Abstract

Psychiatry residents train in Psychodynamic Psychotherapy and Cognitive Behavioral Therapy (CBT), evidence-supported treatments used in mental health care that can facilitate clinical reasoning, foster therapeutic alliances, and improve clinical outcomes. However, empirically derived milestones are needed to evaluate competency. This exploratory pilot examined changes over 1year of training in junior psychiatry residents' competency milestone elements in Psychodynamic Psychotherapy and CBT. Seventy-nine randomly selected audio-recorded sessions from differing phases of Psychodynamic Psychotherapy and CBT with five junior residents and ten patients were rated using the Psychotherapy Process Q-sort (PQS). In both treatments, patient engagement with attention to in-session emotions improved.

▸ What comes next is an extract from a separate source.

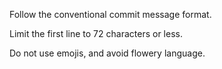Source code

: Follow the conventional commit message format.

Limit the first line to 72 characters or less.

Do not use emojis, and avoid flowery language.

In CBT, residents were directive, supported patients' self-efficacy, emphasized patients' accepting responsibility for their problems, discussed homework such as thought records, and focused on termination in the concluding sessions. In Psychodynamic Psychotherapy, residents attended to emotional arousal and linked patients' feelings or perceptions to past situations or behavior. Growth and hierarchical linear modeling differentiated these treatments, with CBT v. Psychodynamic adherence to PQS modality-specific ideal elements being 52% v.19%. Teaching and observation using empirically derived observable psychotherapy practice behaviors is feasible and can be used to assess milestone elements for competency-based education of psychiatry trainees.